◆ Your goal
Report every line of the entries that contains the word "запроса".

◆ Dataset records
# # # #

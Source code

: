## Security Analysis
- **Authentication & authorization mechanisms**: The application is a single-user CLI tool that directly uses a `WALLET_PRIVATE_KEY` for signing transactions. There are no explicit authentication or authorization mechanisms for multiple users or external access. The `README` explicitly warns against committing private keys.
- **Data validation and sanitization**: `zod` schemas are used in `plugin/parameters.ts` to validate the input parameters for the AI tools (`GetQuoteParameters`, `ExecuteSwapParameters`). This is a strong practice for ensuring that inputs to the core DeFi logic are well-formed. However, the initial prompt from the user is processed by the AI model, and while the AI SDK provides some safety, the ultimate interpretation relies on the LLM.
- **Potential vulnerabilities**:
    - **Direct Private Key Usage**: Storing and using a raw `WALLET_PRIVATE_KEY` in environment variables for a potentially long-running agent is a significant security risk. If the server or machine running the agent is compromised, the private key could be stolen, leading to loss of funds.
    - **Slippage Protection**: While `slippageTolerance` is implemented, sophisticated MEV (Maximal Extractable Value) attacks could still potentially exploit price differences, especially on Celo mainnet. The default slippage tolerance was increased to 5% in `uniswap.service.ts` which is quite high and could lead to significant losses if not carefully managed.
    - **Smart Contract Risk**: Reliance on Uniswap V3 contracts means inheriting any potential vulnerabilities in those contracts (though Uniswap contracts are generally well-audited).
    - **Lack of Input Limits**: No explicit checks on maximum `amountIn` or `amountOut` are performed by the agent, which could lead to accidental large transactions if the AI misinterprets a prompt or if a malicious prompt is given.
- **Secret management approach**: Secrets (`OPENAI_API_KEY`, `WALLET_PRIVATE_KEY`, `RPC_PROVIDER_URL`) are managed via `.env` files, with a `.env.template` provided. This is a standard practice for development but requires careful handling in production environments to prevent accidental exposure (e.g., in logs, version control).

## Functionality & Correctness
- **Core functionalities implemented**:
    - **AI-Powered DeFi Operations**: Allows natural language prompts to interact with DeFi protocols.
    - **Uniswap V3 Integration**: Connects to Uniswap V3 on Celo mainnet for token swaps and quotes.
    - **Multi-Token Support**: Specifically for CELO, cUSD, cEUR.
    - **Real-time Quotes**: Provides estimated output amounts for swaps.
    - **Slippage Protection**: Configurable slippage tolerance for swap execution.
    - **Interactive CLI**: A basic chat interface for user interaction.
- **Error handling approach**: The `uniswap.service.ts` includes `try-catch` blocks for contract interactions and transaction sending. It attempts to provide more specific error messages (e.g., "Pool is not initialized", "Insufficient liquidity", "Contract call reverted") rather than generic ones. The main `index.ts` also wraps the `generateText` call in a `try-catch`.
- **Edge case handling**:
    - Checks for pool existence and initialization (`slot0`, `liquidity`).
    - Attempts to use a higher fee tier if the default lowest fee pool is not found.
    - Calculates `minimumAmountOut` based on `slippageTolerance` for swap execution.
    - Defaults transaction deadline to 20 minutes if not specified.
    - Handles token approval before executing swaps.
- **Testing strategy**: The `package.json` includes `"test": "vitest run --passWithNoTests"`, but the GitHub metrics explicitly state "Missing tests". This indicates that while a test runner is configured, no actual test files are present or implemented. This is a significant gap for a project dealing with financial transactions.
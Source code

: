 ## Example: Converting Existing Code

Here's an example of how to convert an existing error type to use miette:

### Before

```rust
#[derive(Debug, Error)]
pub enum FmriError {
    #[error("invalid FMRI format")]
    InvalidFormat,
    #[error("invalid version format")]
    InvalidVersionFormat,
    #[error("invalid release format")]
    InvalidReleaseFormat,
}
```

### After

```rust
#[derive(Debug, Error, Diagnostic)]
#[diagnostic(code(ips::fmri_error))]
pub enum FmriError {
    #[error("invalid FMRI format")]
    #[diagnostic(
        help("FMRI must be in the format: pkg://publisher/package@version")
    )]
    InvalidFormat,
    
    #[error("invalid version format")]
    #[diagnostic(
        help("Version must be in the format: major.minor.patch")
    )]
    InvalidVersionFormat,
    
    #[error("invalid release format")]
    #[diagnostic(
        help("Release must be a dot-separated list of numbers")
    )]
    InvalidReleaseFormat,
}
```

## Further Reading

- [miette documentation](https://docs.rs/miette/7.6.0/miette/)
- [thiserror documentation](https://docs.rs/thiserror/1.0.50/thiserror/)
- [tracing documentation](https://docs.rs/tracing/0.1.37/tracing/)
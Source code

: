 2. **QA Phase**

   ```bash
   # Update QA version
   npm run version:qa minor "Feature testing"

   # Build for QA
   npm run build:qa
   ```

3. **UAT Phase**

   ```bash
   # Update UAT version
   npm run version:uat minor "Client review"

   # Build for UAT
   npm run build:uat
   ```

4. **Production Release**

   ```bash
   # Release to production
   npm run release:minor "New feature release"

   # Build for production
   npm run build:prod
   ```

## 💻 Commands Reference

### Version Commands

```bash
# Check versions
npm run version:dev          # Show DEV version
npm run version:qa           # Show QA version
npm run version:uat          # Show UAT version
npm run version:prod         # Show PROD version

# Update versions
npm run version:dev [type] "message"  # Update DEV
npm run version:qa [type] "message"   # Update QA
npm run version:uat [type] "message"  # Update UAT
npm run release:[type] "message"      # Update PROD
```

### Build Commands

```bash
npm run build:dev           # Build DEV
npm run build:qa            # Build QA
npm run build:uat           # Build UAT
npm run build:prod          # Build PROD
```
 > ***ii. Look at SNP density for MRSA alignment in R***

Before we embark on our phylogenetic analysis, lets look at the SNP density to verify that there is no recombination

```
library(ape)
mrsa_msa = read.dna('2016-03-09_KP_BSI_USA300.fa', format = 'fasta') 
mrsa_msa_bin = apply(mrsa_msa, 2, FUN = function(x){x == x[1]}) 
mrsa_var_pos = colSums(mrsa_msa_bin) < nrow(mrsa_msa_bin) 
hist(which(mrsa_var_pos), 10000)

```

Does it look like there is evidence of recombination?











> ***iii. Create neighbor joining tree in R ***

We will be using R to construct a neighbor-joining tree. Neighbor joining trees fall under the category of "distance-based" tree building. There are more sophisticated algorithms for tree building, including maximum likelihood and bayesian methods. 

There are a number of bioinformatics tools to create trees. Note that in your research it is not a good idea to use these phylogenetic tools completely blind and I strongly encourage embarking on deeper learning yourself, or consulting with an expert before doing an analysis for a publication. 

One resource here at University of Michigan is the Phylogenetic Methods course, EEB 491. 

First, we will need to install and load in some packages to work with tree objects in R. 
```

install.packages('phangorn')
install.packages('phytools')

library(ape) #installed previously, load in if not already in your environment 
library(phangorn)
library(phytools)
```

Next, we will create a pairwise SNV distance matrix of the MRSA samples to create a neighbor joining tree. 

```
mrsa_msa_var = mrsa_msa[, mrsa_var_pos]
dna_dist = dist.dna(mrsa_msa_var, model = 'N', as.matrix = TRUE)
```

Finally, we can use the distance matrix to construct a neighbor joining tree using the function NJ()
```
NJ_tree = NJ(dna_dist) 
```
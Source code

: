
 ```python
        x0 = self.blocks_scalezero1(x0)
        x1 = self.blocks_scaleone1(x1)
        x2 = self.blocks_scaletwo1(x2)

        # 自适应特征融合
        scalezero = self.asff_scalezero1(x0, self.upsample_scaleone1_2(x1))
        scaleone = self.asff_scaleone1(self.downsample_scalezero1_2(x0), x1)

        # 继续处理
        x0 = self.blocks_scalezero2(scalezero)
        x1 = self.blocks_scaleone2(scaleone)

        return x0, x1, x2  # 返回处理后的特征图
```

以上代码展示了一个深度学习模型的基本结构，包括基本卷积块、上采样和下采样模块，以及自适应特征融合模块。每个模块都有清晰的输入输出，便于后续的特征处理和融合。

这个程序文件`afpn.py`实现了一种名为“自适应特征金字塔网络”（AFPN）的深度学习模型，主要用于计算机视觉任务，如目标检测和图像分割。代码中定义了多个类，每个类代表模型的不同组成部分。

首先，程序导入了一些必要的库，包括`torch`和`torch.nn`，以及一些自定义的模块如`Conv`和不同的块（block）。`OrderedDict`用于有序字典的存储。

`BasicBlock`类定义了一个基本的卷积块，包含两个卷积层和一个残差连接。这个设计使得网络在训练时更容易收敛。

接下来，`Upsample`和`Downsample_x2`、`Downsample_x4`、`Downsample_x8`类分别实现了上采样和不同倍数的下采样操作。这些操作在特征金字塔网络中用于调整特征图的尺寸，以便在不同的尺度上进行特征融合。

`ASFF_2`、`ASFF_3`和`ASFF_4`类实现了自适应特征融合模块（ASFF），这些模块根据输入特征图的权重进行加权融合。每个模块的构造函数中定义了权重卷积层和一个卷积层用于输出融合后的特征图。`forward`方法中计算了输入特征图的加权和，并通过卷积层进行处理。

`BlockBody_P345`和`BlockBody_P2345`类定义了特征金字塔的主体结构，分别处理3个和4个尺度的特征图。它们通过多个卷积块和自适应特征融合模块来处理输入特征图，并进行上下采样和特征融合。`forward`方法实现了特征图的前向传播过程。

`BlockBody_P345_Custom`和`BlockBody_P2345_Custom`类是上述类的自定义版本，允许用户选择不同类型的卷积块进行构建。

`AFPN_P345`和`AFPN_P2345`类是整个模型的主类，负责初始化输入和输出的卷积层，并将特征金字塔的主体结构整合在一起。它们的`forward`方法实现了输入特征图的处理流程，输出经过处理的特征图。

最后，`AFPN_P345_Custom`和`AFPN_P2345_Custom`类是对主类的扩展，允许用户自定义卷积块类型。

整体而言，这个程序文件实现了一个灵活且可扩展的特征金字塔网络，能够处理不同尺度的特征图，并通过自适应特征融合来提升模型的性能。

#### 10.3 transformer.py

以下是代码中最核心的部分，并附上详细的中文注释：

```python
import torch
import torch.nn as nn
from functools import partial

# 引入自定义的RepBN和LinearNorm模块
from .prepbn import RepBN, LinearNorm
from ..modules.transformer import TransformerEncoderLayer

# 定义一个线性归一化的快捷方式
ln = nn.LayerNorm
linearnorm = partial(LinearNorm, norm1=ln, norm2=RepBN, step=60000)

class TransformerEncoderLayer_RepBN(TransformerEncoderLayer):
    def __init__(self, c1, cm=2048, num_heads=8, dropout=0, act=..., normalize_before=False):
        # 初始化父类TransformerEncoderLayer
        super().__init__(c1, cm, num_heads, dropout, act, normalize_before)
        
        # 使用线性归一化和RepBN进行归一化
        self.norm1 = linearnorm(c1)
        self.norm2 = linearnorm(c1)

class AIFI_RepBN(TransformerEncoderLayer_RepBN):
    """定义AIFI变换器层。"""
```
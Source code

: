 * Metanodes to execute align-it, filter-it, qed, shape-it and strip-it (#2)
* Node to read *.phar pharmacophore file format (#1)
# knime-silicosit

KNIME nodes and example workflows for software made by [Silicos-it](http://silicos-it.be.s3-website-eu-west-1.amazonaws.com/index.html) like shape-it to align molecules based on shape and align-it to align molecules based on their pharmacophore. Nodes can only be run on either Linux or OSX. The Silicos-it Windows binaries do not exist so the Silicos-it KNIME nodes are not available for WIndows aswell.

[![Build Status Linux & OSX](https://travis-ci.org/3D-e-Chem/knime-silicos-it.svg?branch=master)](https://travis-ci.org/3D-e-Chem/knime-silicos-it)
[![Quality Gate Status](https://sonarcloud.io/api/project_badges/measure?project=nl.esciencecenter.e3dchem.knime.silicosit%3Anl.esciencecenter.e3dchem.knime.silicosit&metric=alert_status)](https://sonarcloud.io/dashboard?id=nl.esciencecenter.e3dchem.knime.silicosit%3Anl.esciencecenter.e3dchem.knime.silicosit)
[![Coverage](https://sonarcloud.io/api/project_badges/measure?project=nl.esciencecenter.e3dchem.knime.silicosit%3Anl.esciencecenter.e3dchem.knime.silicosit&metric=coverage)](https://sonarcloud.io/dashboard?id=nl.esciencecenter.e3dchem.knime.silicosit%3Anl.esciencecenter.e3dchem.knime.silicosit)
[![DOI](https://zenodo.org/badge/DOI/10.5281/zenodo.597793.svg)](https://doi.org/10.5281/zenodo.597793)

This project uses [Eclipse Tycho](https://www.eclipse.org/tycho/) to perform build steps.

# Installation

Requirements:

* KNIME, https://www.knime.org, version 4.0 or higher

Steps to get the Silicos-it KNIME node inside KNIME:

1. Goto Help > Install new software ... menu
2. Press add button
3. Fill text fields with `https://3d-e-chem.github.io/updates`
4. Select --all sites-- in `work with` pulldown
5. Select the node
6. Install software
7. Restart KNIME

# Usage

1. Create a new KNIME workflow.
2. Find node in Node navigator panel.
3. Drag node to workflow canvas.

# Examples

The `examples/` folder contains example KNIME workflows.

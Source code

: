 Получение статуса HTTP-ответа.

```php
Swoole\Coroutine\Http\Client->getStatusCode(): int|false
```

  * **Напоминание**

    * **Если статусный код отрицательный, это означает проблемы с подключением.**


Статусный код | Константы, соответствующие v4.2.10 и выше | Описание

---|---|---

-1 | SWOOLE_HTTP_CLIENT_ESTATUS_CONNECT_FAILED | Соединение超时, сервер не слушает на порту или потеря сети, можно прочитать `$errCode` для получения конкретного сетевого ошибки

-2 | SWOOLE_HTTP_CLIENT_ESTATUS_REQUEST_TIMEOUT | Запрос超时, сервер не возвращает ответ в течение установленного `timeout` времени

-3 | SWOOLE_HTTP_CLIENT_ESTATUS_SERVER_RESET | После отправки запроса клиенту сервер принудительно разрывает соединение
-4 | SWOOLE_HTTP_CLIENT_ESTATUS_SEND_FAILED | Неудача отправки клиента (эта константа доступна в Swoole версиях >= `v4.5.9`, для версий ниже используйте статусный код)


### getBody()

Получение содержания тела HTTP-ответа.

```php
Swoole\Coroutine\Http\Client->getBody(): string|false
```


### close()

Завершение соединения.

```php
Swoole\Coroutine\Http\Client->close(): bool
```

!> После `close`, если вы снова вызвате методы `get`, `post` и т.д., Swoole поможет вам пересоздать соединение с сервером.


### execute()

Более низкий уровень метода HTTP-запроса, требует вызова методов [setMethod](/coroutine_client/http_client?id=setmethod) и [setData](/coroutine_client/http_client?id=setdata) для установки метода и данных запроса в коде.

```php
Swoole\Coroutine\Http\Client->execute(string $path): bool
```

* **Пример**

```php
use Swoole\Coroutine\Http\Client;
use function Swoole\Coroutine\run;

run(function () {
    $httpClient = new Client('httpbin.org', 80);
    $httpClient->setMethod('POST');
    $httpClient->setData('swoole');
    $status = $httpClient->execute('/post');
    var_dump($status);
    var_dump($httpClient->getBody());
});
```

# # # #

◆ Solution for this exercise
-3 | SWOOLE_HTTP_CLIENT_ESTATUS_SERVER_RESET | После отправки запроса клиенту сервер принудительно разрывает соединение
Более низкий уровень метода HTTP-запроса, требует вызова методов [setMethod](/coroutine_client/http_client?id=setmethod) и [setData](/coroutine_client/http_client?id=setdata) для установки метода и данных запроса в коде.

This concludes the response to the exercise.